▶ RECORDED DATA:
+++++

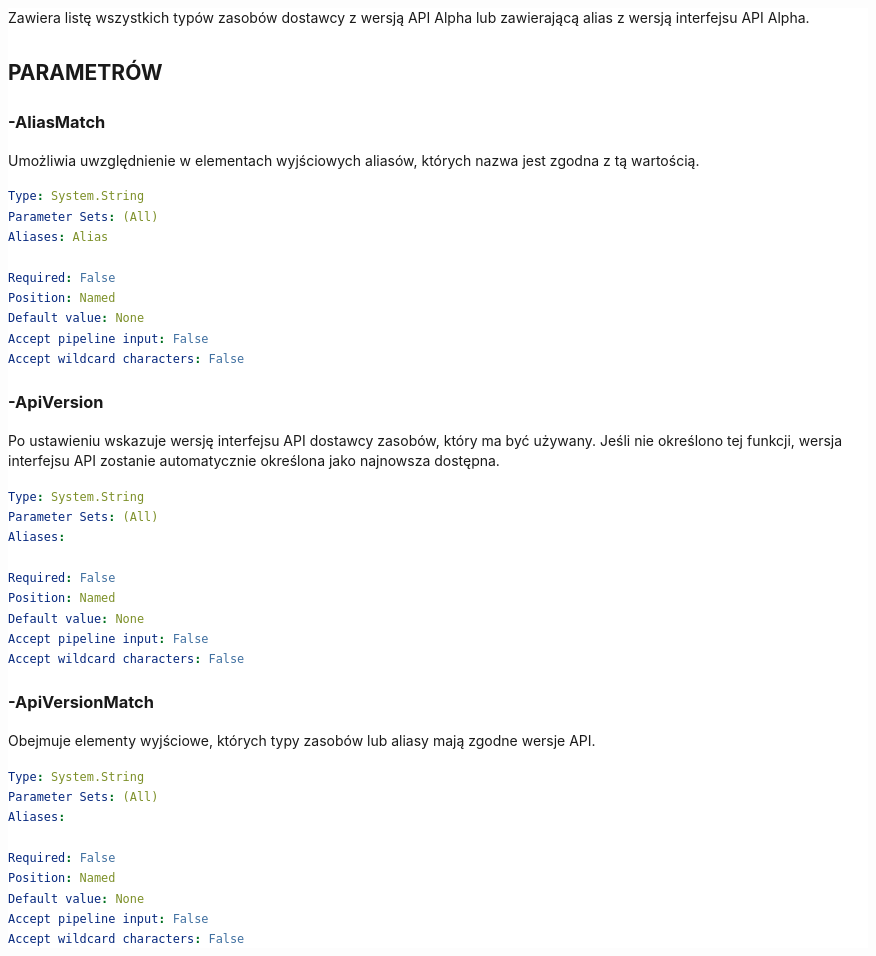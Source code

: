 Zawiera listę wszystkich typów zasobów dostawcy z wersją API Alpha lub zawierającą alias z wersją interfejsu API Alpha.

## PARAMETRÓW

### -AliasMatch
Umożliwia uwzględnienie w elementach wyjściowych aliasów, których nazwa jest zgodna z tą wartością.


```yaml
Type: System.String
Parameter Sets: (All)
Aliases: Alias

Required: False
Position: Named
Default value: None
Accept pipeline input: False
Accept wildcard characters: False
```

### -ApiVersion
Po ustawieniu wskazuje wersję interfejsu API dostawcy zasobów, który ma być używany. Jeśli nie określono tej funkcji, wersja interfejsu API zostanie automatycznie określona jako najnowsza dostępna.


```yaml
Type: System.String
Parameter Sets: (All)
Aliases:

Required: False
Position: Named
Default value: None
Accept pipeline input: False
Accept wildcard characters: False
```

### -ApiVersionMatch
Obejmuje elementy wyjściowe, których typy zasobów lub aliasy mają zgodne wersje API.


```yaml
Type: System.String
Parameter Sets: (All)
Aliases:

Required: False
Position: Named
Default value: None
Accept pipeline input: False
Accept wildcard characters: False
```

+++++

▶ WORK TO COMPLETE:
Retype the entire listing exactly as it appears, dropping only the pictures.

▶ RESPONSE AREA:
Source code

: Zawiera listę wszystkich typów zasobów dostawcy z wersją API Alpha lub zawierającą alias z wersją interfejsu API Alpha.

## PARAMETRÓW

### -AliasMatch
Umożliwia uwzględnienie w elementach wyjściowych aliasów, których nazwa jest zgodna z tą wartością.


```yaml
Type: System.String
Parameter Sets: (All)
Aliases: Alias

Required: False
Position: Named
Default value: None
Accept pipeline input: False
Accept wildcard characters: False
```

### -ApiVersion
Po ustawieniu wskazuje wersję interfejsu API dostawcy zasobów, który ma być używany. Jeśli nie określono tej funkcji, wersja interfejsu API zostanie automatycznie określona jako najnowsza dostępna.


```yaml
Type: System.String
Parameter Sets: (All)
Aliases:

Required: False
Position: Named
Default value: None
Accept pipeline input: False
Accept wildcard characters: False
```

### -ApiVersionMatch
Obejmuje elementy wyjściowe, których typy zasobów lub aliasy mają zgodne wersje API.


```yaml
Type: System.String
Parameter Sets: (All)
Aliases:

Required: False
Position: Named
Default value: None
Accept pipeline input: False
Accept wildcard characters: False
```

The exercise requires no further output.